= Clyde Vidrine =

Clyde C. Vidrine (1938 – December 16, 1986) was a bodyguard for four-term Louisiana Governor Edwin Edwards. He became famous for making accusations about the governor's elaborate Las Vegas trips and alleged infidelity to Edwards' wife Elaine Edwards. Vidrine, who had already been fired by Edwards, was murdered during Edwards' third term as governor.

Vidrine was shot and killed in broad daylight on the steps of the Joe D. Waggoner Building federal court house in downtown Shreveport on December 16, 1986. At the time Vidrine was serving as bodyguard for a woman who had recently separated from her husband, James Cummings. Cummings believed Vidrine and his wife were having an adulterous affair.

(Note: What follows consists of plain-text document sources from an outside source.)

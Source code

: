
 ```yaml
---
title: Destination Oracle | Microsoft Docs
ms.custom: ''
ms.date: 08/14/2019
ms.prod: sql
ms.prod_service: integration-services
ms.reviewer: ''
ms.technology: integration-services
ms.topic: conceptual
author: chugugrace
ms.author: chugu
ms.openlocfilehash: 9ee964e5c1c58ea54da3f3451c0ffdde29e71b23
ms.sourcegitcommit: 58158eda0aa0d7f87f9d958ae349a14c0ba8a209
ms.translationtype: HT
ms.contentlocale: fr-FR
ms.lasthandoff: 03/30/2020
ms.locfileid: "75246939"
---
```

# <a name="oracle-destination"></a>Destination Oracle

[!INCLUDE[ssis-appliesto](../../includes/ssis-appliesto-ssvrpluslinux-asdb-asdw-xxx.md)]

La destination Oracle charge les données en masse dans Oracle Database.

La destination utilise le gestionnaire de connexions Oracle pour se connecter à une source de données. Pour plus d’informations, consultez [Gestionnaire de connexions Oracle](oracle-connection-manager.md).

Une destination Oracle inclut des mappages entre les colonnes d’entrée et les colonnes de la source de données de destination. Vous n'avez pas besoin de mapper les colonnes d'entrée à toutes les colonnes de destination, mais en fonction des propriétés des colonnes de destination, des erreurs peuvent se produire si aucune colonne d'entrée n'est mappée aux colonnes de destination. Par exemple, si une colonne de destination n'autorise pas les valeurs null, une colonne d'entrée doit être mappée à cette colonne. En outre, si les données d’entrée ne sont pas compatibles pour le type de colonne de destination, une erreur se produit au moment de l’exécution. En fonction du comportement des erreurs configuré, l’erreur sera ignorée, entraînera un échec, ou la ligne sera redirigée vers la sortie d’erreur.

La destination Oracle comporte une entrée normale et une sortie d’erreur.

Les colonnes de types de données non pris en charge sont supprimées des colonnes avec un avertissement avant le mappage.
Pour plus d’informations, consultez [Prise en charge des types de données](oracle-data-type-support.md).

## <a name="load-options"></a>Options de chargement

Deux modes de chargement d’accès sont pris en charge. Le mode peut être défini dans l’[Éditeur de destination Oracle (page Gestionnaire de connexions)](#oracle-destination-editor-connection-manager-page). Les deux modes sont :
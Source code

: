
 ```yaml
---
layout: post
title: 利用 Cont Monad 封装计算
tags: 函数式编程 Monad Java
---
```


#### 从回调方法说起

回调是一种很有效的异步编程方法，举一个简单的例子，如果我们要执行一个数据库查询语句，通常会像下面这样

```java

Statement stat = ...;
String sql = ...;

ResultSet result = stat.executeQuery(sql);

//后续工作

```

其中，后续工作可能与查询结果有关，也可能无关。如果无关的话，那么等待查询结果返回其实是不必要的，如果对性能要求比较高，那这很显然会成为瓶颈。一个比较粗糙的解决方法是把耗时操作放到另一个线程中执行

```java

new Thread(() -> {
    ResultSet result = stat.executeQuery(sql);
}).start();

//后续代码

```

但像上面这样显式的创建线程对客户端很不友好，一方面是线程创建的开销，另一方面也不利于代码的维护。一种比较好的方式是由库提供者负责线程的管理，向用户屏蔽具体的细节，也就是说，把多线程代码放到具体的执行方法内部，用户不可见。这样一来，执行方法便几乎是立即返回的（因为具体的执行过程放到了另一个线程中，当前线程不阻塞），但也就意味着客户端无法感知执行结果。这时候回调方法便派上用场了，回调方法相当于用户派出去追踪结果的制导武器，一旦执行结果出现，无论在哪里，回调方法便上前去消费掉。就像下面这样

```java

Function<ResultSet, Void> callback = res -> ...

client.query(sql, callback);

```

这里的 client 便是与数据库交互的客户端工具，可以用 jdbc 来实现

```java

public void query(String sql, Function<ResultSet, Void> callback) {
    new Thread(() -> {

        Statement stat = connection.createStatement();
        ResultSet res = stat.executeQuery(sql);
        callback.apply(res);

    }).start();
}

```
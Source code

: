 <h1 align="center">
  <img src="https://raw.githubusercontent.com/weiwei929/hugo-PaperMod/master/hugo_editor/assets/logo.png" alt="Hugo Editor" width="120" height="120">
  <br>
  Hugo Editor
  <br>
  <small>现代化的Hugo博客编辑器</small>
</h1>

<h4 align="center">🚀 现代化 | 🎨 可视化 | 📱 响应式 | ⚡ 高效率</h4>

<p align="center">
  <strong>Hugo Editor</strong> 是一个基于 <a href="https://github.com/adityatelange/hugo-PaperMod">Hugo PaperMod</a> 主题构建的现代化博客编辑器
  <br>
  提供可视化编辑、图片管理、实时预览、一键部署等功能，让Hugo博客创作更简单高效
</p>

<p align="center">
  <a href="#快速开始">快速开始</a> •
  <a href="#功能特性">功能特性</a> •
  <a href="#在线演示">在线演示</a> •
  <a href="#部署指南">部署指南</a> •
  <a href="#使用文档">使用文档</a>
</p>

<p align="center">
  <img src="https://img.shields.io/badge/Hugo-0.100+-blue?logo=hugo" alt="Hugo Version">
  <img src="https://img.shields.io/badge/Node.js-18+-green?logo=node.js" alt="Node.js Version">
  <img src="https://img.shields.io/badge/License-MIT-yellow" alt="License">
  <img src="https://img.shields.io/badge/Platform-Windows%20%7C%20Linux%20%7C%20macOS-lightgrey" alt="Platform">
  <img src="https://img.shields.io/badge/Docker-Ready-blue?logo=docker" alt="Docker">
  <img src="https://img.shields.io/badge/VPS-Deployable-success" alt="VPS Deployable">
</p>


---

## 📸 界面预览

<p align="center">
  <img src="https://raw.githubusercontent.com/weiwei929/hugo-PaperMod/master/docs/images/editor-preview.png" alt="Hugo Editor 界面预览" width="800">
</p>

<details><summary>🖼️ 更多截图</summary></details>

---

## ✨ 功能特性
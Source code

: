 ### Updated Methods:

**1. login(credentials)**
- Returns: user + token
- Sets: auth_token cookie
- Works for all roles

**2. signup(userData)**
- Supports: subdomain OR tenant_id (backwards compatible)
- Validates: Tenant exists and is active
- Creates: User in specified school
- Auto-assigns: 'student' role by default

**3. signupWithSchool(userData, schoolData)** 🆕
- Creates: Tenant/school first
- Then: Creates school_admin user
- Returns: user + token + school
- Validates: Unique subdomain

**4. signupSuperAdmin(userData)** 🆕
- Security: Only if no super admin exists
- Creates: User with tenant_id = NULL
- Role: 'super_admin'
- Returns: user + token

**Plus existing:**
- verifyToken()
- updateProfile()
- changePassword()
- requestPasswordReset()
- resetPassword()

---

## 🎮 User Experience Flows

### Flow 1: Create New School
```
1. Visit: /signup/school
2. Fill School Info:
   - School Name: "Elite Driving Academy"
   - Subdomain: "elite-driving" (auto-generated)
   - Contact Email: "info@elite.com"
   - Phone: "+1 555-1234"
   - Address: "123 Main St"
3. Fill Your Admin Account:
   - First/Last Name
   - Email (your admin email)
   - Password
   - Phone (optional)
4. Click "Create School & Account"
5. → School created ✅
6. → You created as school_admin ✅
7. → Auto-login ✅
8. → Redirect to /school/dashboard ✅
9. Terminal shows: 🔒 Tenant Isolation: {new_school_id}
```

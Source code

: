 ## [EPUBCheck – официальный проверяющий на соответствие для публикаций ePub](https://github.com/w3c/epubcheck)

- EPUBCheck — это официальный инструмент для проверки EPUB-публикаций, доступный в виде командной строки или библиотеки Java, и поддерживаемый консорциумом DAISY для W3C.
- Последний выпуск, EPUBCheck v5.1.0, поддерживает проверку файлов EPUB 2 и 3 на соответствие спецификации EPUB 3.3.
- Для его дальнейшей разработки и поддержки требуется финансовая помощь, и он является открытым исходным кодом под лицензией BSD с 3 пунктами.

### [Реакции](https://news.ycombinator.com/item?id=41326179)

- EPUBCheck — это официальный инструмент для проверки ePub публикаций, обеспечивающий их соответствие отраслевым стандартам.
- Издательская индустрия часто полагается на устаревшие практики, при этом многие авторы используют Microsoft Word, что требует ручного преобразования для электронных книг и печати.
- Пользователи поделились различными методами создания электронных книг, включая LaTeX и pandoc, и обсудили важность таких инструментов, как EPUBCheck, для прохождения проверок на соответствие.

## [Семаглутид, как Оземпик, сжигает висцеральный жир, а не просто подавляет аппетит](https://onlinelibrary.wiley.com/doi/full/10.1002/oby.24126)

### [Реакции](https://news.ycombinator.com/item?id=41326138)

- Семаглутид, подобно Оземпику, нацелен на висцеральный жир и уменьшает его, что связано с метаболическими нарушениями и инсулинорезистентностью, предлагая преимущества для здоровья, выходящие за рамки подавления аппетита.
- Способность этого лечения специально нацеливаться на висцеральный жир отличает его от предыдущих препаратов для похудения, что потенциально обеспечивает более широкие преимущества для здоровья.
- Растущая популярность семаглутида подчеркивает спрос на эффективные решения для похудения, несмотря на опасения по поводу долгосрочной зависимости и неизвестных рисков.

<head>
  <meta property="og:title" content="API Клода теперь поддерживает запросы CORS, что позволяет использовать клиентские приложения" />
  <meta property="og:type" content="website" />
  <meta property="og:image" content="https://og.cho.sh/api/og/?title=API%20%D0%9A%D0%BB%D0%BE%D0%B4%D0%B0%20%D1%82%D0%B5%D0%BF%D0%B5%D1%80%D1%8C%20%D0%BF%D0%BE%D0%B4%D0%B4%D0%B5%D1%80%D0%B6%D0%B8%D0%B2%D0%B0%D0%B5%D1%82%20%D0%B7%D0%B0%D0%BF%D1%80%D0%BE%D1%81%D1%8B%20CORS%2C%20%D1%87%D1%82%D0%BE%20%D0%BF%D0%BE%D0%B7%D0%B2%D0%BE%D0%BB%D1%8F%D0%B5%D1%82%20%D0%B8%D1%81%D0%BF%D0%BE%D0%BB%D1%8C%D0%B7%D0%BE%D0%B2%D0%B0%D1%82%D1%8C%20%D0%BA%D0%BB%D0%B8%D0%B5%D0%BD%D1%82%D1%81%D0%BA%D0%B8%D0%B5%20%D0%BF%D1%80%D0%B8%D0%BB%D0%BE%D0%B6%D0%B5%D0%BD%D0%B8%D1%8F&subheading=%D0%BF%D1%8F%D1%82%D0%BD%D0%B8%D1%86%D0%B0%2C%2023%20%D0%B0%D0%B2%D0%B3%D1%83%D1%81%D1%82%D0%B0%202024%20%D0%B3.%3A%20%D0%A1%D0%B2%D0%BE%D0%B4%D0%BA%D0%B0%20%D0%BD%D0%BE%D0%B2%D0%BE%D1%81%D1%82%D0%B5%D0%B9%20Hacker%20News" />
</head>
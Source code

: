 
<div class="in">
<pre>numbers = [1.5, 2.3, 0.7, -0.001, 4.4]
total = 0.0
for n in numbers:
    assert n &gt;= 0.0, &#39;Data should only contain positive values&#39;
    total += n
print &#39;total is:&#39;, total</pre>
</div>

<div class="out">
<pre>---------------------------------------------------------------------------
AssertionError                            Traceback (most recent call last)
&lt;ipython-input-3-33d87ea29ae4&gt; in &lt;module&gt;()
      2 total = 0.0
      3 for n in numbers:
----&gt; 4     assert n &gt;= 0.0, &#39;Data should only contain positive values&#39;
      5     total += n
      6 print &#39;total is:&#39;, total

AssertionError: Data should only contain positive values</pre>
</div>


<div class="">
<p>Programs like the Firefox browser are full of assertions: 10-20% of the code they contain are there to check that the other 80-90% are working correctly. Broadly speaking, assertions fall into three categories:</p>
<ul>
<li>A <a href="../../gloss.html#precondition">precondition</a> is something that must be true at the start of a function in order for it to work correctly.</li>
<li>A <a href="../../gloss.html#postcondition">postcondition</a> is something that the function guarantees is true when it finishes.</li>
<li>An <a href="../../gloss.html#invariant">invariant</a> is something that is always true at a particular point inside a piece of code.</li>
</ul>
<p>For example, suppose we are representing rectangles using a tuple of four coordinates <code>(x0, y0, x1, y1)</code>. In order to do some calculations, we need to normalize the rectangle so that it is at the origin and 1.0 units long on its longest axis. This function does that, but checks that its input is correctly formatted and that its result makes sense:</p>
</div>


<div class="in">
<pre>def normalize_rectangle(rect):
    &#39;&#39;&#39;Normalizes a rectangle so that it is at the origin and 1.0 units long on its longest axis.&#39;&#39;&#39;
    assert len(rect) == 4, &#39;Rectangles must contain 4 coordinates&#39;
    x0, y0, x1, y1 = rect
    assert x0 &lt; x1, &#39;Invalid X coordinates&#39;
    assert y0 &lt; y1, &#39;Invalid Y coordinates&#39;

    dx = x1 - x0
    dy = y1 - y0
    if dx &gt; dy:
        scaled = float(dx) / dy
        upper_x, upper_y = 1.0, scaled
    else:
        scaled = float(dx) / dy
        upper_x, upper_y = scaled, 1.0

Cummings stated that only he (James Cummings) was at the federal court house (not the parish court house) because of a bankruptcy hearing where he and his estranged wife were to appear. Cummings stated that Vidrine had threatened him in the past and had reached for a gun when Cummings shot him. A report, that he was waiting across the street in his car for his wife and Vidrine to arrive, contradicted James Cummings' version of what happened. When Clyde Vidrine and Kathy Cummings arrived, James Cummings opened fire three times with a 12-gauge shotgun, killing Clyde Vidrine but leaving Kathy Cummings untouched.